The dramatic scale of the Thyme Walk drew us at once. An informal paved walk with 20 varieties of thyme, marjoram and primroses form a link to the main house. Planted each side there are lines of pleached Limes framing the view to the house and providing a dramatic backdrop to the Golden Yew topiary. This ancient topiary has been clipped into magnificent and fantastical forms. Sir Roy Strong had an involvement in the redesign of this space. The Prince is keen to allow the thyme, marjoram and primrose to seed themselves into the paving thus creating a living carpet.
We were delighted to be shown a new garden in construction. A formal garden with clipped Box and Yew and with each bed a different colour scheme grading though the colours – almost like a living colour wheel. The Prince, with his love of watercolour painting, has a keen eye for the use of colour in his planting schemes, very much in the styles of Gertrude Jekyll.
As we toured the garden, we happened upon our old Kewite friend Alan Titchmarsh who was delivering a presentation that day. There were hugs all round.
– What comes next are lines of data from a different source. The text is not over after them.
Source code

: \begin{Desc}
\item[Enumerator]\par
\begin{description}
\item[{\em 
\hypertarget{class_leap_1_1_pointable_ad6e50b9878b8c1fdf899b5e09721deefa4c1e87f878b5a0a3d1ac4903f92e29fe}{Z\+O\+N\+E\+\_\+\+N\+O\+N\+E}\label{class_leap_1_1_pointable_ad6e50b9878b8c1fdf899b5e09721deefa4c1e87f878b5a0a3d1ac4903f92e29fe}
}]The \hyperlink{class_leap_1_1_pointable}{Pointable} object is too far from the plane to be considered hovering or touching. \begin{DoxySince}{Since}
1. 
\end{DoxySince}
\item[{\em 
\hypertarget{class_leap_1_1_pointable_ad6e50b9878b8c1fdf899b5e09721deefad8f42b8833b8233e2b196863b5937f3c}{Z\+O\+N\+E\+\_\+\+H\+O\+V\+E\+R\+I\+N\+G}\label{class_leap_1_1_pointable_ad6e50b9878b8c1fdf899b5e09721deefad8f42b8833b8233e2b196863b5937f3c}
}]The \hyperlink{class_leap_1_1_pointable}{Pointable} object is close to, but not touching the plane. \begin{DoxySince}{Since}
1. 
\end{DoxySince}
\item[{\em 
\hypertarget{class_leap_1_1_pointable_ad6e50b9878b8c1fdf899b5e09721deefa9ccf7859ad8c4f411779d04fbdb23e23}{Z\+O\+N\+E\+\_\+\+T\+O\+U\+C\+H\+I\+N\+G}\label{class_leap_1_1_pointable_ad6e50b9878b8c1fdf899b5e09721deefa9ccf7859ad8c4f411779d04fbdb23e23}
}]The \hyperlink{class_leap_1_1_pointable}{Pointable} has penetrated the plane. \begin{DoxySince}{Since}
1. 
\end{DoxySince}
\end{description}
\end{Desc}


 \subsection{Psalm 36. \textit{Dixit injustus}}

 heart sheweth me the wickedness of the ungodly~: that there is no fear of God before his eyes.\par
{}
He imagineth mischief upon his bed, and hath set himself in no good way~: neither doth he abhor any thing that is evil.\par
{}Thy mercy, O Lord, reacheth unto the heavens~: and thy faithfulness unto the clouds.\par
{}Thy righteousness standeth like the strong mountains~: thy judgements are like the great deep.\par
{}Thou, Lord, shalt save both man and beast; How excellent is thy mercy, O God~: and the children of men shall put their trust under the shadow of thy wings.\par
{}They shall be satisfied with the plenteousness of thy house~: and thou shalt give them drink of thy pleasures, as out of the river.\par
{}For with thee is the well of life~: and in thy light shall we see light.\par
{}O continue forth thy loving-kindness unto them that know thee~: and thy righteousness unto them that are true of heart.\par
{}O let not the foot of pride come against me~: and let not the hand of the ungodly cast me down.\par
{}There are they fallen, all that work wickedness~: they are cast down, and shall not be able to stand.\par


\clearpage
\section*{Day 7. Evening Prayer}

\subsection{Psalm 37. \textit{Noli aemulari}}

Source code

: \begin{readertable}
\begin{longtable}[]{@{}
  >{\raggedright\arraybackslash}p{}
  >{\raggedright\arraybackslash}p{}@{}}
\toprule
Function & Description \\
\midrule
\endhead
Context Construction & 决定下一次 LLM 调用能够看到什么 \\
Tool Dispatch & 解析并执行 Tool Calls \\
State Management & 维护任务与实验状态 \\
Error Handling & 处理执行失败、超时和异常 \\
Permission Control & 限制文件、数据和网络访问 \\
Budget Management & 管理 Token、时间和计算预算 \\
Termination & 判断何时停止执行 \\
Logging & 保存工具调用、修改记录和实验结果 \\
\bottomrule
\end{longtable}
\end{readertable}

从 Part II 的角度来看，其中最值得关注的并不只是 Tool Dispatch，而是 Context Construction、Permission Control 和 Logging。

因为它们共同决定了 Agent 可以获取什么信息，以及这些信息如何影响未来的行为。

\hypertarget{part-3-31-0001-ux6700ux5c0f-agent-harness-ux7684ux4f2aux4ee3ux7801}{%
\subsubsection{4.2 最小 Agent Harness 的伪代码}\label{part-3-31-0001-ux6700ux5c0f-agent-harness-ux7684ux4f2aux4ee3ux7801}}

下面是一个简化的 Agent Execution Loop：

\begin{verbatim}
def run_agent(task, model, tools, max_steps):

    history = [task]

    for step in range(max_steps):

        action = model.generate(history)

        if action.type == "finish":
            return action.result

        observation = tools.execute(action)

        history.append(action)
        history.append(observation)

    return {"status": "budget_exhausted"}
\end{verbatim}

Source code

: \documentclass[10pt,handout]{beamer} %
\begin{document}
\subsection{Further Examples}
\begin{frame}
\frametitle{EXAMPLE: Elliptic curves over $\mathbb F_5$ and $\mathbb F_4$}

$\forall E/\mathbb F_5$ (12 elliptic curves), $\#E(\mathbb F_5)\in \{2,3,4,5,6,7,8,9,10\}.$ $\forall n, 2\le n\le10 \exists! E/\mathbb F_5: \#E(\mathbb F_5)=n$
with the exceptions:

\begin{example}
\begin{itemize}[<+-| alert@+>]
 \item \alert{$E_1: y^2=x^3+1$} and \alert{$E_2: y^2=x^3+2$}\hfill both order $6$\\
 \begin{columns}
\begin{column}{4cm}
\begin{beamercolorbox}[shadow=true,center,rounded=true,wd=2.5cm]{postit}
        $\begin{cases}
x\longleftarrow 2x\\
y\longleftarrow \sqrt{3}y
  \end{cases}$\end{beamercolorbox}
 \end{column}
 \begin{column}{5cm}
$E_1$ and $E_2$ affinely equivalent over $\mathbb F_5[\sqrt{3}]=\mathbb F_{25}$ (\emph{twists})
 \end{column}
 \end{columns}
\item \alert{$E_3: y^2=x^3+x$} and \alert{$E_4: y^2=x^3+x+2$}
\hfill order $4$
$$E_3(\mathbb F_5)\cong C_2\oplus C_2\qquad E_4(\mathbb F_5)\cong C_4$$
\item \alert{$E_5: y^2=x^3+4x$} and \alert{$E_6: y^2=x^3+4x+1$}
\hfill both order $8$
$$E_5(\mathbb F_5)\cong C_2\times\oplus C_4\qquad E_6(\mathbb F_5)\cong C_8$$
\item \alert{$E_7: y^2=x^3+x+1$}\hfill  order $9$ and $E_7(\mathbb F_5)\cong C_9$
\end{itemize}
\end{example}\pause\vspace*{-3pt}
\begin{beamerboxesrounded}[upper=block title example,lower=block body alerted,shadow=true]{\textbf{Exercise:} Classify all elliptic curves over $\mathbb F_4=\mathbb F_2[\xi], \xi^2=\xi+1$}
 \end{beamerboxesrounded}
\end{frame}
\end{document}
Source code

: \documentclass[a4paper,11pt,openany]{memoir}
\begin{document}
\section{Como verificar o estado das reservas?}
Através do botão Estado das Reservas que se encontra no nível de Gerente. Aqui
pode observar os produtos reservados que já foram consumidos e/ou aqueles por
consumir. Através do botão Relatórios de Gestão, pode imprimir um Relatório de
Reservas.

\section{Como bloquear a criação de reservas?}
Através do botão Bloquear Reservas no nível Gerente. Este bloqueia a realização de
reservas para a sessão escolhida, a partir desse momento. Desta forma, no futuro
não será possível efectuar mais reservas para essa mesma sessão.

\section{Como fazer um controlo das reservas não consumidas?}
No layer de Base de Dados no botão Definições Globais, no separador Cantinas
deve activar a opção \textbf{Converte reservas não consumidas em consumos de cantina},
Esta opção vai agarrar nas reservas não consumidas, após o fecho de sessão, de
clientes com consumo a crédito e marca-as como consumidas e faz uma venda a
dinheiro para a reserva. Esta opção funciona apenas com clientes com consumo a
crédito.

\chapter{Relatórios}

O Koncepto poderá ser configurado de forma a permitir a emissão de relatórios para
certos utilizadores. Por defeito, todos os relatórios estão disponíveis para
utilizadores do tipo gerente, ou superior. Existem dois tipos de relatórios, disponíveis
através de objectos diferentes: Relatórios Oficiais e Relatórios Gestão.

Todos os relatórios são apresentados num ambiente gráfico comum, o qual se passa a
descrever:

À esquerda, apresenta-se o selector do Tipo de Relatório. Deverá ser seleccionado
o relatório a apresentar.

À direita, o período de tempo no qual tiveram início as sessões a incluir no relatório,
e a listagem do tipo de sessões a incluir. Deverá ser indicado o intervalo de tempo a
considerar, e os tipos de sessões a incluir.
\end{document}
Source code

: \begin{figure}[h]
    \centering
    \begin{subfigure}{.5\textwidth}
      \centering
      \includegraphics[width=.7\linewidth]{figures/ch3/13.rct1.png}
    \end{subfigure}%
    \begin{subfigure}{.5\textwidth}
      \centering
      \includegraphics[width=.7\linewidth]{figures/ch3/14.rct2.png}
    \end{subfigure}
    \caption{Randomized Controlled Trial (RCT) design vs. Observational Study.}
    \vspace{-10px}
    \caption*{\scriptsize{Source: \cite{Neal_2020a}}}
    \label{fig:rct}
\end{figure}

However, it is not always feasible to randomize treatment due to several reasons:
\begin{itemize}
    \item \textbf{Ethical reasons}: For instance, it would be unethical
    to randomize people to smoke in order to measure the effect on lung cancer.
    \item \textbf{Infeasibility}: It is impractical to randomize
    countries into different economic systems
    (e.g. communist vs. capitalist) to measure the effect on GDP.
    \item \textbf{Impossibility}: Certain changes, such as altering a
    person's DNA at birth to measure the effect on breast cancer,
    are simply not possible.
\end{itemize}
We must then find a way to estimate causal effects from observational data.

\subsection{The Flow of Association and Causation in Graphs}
Towards the end of the tour we were handed over to gardener Ashleigh Davies, a graduate of the Kew Diploma 2015. Ashleigh invited us to see the Kitchen Garden, with its extensive production areas and the collection of rare breed chickens – all ready to provide the Prince with those famous boiled eggs we often hear about. The area is enclosed with a Celtic knot hedge – an idea that the Prince picked up on one his many travels. The hedge is woven with Ash, Sycamore and Oak into an attractive and biodiverse living feature. It was heartening to hear of the deep trust that the Prince has with his head gardener, even when travelling he is keen to have a regular update from Debs on what’s happening in the garden.
All too soon it was time for us to thank Debs and leave her to her busy day ahead – but not before we manged to capture a photograph of Leo Pemberton and Debs together. Highgrove is a garden to return to in the Summer when in full flower.